:: Dataset extract ::
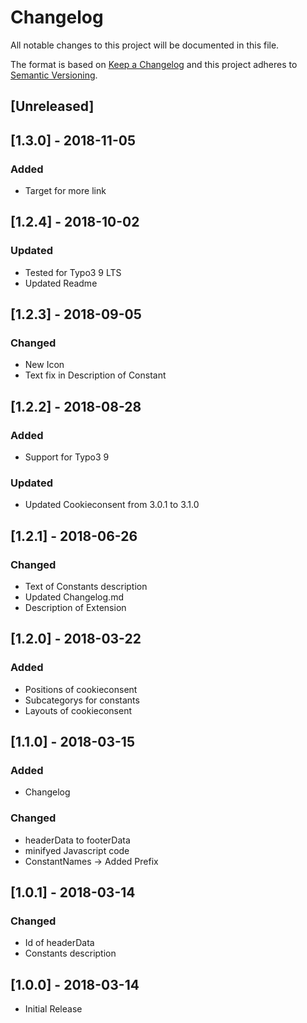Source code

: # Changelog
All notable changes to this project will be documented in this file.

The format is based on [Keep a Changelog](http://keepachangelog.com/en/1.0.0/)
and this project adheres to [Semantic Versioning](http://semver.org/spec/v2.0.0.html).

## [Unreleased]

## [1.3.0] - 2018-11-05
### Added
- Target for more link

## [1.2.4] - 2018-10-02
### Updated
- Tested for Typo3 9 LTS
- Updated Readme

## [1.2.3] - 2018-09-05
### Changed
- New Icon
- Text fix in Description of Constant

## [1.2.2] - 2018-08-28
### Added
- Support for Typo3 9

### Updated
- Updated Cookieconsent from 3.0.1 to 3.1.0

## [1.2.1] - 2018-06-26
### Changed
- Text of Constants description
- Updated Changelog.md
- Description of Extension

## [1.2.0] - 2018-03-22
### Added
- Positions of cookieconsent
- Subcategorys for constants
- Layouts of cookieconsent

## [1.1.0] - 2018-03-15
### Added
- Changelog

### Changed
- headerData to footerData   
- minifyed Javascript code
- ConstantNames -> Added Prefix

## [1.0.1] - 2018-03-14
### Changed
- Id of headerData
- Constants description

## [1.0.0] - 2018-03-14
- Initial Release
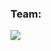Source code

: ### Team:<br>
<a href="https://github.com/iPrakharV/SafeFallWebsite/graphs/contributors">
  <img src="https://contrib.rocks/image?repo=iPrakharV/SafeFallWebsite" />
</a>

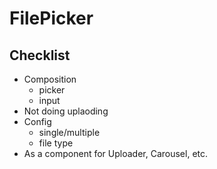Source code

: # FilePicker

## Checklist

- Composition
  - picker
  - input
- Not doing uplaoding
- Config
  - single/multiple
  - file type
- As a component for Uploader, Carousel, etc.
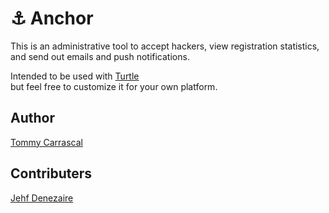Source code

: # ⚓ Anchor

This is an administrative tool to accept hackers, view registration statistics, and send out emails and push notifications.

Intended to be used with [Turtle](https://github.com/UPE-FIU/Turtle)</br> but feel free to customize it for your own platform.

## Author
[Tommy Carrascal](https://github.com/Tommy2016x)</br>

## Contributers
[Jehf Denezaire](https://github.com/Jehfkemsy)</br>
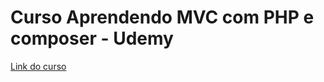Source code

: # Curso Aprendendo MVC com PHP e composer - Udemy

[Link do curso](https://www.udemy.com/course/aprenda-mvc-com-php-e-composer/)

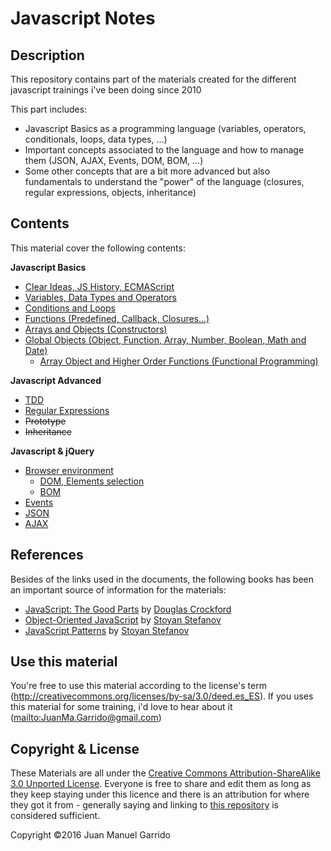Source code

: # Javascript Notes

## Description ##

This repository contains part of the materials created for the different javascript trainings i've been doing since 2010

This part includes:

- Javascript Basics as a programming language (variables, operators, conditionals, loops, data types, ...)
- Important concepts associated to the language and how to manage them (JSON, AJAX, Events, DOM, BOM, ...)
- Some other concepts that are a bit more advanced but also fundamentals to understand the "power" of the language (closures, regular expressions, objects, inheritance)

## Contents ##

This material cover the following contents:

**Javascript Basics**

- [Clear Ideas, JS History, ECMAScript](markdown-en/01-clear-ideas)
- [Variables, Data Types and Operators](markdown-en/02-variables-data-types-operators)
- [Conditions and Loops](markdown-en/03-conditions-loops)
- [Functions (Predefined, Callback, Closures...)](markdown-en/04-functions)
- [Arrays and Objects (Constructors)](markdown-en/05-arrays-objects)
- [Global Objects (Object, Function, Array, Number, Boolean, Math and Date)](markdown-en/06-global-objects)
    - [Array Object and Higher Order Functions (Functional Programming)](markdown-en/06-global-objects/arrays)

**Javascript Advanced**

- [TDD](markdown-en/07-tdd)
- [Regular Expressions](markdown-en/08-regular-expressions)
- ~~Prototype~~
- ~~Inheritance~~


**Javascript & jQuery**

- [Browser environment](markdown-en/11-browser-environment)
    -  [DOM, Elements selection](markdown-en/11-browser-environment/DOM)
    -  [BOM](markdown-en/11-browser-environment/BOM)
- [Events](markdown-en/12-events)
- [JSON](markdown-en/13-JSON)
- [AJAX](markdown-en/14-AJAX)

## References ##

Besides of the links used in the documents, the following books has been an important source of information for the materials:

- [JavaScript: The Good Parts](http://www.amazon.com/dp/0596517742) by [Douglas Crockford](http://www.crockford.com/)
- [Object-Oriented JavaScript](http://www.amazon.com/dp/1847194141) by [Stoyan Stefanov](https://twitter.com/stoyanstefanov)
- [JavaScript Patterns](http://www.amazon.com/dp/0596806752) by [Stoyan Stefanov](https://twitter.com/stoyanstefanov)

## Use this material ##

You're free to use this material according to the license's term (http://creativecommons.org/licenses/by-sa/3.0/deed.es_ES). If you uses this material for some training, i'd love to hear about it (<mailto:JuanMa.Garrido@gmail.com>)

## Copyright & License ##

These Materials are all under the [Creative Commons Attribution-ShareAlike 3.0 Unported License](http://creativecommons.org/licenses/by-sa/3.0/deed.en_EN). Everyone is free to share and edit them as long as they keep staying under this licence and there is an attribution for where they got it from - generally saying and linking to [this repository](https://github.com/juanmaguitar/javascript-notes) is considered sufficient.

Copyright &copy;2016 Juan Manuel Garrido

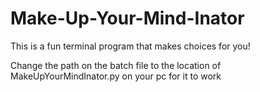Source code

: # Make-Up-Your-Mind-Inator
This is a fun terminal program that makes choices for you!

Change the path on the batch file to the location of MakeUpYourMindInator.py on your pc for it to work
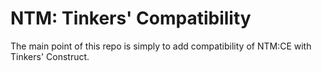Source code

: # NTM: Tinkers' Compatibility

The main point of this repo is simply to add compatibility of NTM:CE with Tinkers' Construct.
:::
• **Required work**
State only the number of lines above that contain the word "Events".

• **Completed task**
2